-
Notifications
You must be signed in to change notification settings - Fork 0
Home
ATAC-Seq, Assay for Transposase-Accessible Chromatin with sequencing, is a popular method for determining chromatin accessibility across the genome. The ATAC-Seq allows us to sequence open chromatin regions, elucidating how chromatin packaging and other factors may affect gene expression. The method can help identify promoter regions and potential enhancers and silencers.
The goal of this practice is to identify regulatory regions using ATAC-Seq data. The task is divided into two sections:
- EN‐TEx ATAC‐seq data analysis:
In this section, we will use two tissues (stomach and sigmoid_colon) from EN-TEx donor 2 ATAC-seq data from ENCODE portal to obtain a set of ATAC-seq peaks in these two tissues that lie outside gene coordinates.
- Distal regulatory activity:
Next, we will use the ATAC-seq peaks obtained in the previous section to build a catalogue of distal regulatory regions.

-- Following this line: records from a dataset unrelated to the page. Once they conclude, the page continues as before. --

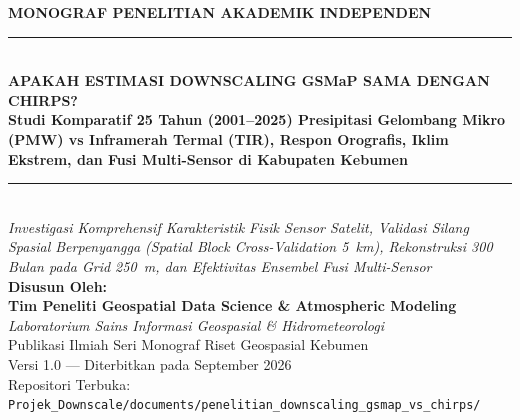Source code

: \documentclass[11pt,a4paper,titlepage]{article}
\begin{document}
\hypersetup{pageanchor=false}
\begin{titlepage}
    \centering
    \vspace*{0.8cm}
    
    {\Large \textbf{MONOGRAF PENELITIAN AKADEMIK INDEPENDEN}}\\[0.6cm]
    \rule{\linewidth}{1.5pt}\\[0.4cm]
    {\LARGE \textbf{\color{navyblue} APAKAH ESTIMASI DOWNSCALING GSMaP SAMA DENGAN CHIRPS?}}\\[0.3cm]
    {\Large \textbf{Studi Komparatif 25 Tahun (2001--2025) Presipitasi Gelombang Mikro (PMW) vs Inframerah Termal (TIR), Respon Orografis, Iklim Ekstrem, dan Fusi Multi-Sensor di Kabupaten Kebumen}}\\[0.4cm]
    \rule{\linewidth}{1.5pt}\\[0.8cm]
    
    \textit{Investigasi Komprehensif Karakteristik Fisik Sensor Satelit, Validasi Silang Spasial Berpenyangga (\textit{Spatial Block Cross-Validation} 5~km), Rekonstruksi 300 Bulan pada Grid 250~m, dan Efektivitas Ensembel Fusi Multi-Sensor}\\[1.5cm]
    
    \textbf{Disusun Oleh:}\\[0.3cm]
    {\large \textbf{Tim Peneliti Geospatial Data Science \& Atmospheric Modeling}}\\[0.2cm]
    \textit{Laboratorium Sains Informasi Geospasial \& Hidrometeorologi}\\[2.2cm]
    
    \vfill
    {\small Publikasi Ilmiah Seri Monograf Riset Geospasial Kebumen}\\
    {\small Versi 1.0 --- Diterbitkan pada September 2026}\\
    {\small Repositori Terbuka: \texttt{Projek\_Downscale/documents/penelitian\_downscaling\_gsmap\_vs\_chirps/}}
\end{titlepage}

\hypersetup{pageanchor=true}
\end{document}

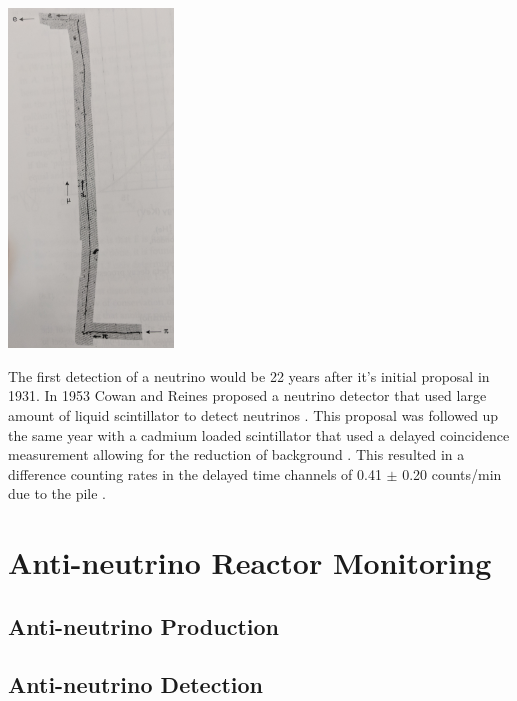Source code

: \documentclass[12pt,a4paper]{article}
\newenvironment{Figure}
  {\par\medskip\noindent\minipage{\linewidth}}
  {\endminipage\par\medskip}
\begin{document}
 

\begin{Figure}
 \centering
 \includegraphics[height=90mm]{less_detailed_path.jpg}
 \label{pion_path}
\end{Figure}

The first detection of a neutrino would be 22 years after it's initial proposal in 1931. In 1953 Cowan and Reines proposed a neutrino detector that used large amount of liquid scintillator to detect neutrinos \cite{reines1953proposed}. This proposal was followed up the same year with a cadmium loaded scintillator that used a delayed coincidence measurement allowing for the reduction of background \cite{reines1953proposed} \cite{reines1953detection}. This resulted in a difference counting rates in the delayed time channels of 0.41 $\pm$ 0.20 counts/min due to the pile \cite{reines1953detection}.

\section{Anti-neutrino Reactor Monitoring}
\subsection{Anti-neutrino Production}
\subsection{Anti-neutrino Detection}
\end{document}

We start running the following docker container:
sudo docker run -v /Users/scarbonell/Desktop/Epigenomics:/Users/scarbonell/Desktop/Epigenomics -w /Users/scarbonell/Desktop/Epigenomics --rm -it dgarrimar/epigenomics_course
We prepare directories to store the results of the analyses using the same structure we used for ChIP-seq analysis. For more details, see here.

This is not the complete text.